§ **TASK GOAL**: Lines below that include the word "VARCHAR" should each be copied.

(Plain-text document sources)
^^^^^^^^^^^^^^^^
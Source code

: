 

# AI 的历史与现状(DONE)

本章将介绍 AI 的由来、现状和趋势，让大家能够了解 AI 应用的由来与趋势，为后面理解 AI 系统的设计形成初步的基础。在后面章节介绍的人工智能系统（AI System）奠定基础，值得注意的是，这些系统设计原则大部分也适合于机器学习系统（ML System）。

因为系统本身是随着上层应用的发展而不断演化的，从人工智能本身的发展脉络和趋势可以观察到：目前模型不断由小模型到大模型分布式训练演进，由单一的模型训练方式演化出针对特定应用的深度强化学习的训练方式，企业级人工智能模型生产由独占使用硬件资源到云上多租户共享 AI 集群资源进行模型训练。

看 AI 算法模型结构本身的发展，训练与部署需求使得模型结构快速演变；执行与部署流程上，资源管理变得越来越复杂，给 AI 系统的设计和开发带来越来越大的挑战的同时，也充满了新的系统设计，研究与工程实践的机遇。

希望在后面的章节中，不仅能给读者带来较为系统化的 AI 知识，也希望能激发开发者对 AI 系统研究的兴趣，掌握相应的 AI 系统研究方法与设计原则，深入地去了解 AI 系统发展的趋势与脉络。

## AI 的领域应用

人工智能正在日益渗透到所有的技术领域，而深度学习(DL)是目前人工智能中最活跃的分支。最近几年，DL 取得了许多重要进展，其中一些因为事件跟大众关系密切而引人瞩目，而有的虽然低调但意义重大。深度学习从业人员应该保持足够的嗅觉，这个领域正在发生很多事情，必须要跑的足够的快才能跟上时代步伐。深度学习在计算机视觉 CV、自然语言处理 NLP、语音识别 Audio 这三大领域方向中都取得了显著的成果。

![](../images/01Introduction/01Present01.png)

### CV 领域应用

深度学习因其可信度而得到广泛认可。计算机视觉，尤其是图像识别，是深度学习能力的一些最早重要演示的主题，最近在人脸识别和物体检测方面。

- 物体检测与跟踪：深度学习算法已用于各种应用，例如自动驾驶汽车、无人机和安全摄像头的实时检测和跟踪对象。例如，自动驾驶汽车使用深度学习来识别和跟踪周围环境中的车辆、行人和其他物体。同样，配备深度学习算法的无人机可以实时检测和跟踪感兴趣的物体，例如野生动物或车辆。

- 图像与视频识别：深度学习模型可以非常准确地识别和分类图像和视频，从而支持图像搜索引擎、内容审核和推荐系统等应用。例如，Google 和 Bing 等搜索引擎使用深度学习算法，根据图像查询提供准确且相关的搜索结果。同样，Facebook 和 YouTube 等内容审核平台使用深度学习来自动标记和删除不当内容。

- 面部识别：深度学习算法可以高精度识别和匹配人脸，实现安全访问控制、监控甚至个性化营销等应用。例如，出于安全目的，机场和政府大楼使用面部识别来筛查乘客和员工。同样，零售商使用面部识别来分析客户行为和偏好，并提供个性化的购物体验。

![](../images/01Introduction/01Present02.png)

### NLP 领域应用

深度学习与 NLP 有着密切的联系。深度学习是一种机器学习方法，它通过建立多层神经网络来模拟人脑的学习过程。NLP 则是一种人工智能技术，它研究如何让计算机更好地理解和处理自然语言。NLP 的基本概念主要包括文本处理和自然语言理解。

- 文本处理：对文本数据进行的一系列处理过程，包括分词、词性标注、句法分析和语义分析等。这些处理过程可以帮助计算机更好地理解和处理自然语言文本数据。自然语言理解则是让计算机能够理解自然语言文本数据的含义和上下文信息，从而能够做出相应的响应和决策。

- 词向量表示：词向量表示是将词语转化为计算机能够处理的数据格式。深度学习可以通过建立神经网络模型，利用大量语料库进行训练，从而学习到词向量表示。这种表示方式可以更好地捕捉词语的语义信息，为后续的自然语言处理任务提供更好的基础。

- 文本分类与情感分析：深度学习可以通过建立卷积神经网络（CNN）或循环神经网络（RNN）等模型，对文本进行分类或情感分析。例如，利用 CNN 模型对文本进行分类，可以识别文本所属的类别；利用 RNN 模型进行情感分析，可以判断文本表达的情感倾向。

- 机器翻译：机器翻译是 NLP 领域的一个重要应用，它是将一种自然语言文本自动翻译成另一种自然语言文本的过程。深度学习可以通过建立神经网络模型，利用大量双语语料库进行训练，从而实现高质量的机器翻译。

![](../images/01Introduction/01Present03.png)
^^^^^^^^^^^^^^^^
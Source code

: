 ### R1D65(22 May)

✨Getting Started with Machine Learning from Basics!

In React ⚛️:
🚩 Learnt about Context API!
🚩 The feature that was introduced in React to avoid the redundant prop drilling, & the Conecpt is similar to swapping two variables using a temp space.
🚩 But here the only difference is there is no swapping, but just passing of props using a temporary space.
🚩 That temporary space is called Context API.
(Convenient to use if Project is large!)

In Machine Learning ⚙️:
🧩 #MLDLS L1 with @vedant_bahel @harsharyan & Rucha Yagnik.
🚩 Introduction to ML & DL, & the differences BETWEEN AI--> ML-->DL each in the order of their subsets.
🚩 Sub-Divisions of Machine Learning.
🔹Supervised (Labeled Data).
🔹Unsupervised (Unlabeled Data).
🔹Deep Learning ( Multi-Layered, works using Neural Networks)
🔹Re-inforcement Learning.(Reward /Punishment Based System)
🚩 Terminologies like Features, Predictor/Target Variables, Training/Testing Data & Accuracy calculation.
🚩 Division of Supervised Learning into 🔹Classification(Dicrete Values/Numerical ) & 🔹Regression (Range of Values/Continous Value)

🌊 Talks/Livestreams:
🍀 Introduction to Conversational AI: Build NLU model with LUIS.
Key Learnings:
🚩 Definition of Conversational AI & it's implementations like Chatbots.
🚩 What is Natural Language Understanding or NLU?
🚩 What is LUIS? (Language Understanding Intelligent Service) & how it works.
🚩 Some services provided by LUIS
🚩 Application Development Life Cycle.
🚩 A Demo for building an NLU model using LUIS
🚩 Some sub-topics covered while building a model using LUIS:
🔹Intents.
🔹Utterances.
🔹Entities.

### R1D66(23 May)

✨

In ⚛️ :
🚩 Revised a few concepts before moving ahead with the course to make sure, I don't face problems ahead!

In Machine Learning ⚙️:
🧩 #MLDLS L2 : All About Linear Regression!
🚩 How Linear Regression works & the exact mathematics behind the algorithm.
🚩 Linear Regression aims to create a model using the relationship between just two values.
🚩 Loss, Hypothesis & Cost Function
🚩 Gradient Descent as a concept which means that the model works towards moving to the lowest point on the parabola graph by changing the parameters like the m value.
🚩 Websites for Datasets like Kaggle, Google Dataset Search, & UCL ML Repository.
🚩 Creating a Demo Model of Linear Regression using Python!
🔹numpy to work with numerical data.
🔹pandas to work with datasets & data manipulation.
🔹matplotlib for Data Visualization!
^^^^^^^^^^^^^^^^
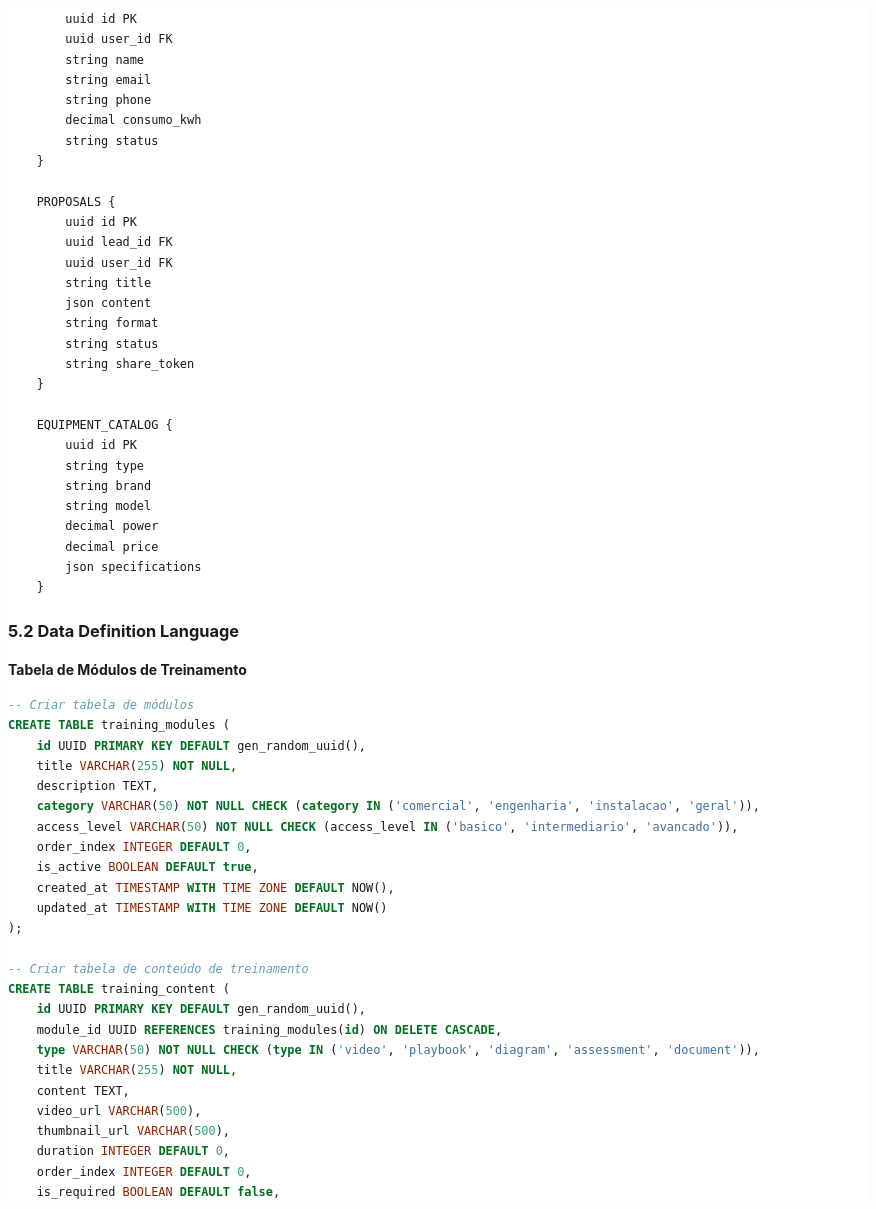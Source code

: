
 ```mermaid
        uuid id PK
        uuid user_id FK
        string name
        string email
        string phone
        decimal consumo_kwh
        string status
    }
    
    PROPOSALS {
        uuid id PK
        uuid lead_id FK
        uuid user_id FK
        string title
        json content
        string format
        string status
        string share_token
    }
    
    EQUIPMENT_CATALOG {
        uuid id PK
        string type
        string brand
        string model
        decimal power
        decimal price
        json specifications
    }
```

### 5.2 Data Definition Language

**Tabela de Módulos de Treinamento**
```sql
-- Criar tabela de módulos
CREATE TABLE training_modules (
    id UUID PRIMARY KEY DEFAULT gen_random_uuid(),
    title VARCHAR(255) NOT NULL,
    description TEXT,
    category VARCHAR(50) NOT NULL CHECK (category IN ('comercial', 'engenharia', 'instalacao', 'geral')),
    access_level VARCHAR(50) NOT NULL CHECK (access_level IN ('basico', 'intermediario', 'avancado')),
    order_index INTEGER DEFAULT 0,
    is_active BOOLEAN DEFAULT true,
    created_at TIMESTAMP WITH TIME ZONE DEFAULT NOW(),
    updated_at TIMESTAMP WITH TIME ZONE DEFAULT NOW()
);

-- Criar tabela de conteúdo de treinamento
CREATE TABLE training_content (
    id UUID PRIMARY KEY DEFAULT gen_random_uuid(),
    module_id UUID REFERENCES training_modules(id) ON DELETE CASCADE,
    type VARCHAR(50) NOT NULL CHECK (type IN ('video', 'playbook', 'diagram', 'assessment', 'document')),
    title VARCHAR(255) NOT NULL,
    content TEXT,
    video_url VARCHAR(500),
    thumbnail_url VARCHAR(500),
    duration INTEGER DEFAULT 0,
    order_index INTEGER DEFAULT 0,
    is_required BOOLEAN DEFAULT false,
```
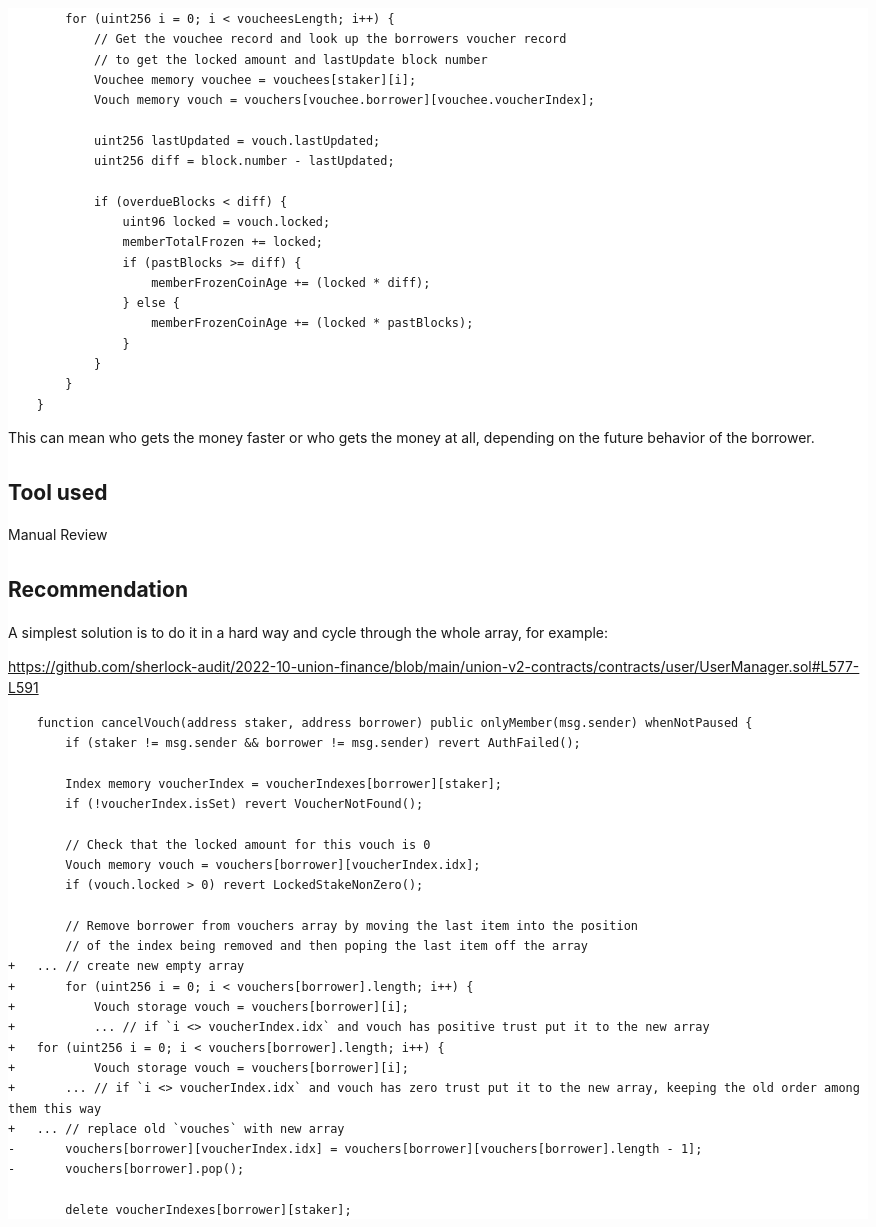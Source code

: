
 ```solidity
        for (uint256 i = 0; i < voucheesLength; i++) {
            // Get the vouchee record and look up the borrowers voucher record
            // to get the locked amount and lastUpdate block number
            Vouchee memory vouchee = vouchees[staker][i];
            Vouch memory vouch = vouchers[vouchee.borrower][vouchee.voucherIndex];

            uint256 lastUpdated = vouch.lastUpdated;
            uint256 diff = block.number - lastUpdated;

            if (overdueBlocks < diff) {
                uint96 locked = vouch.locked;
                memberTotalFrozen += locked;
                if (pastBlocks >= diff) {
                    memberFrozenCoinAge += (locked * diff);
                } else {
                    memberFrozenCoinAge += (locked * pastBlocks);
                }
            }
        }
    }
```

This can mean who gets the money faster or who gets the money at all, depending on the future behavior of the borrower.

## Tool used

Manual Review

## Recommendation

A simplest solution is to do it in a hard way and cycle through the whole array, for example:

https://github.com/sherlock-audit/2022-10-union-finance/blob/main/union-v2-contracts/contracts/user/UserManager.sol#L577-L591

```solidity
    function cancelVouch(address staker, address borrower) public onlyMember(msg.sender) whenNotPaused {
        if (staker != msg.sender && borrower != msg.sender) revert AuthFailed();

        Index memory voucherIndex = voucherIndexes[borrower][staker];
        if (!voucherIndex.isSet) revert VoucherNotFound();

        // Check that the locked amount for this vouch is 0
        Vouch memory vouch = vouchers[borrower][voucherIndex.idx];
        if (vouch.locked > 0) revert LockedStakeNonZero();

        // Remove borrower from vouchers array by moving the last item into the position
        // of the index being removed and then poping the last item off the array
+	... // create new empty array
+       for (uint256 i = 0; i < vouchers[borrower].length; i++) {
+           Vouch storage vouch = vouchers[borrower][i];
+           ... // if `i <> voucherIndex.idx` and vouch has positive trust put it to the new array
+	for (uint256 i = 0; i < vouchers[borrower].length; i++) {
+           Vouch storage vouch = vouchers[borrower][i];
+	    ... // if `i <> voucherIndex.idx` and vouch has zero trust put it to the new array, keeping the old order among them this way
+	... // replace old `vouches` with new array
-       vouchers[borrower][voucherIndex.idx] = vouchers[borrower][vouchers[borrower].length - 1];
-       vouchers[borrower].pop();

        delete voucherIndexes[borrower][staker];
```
^^^^^^^^^^^^^^^^
§ **ANSWER FOR THE TASK**:
    title VARCHAR(255) NOT NULL,
    category VARCHAR(50) NOT NULL CHECK (category IN ('comercial', 'engenharia', 'instalacao', 'geral')),
    access_level VARCHAR(50) NOT NULL CHECK (access_level IN ('basico', 'intermediario', 'avancado')),
    type VARCHAR(50) NOT NULL CHECK (type IN ('video', 'playbook', 'diagram', 'assessment', 'document')),
    title VARCHAR(255) NOT NULL,
    video_url VARCHAR(500),
    thumbnail_url VARCHAR(500),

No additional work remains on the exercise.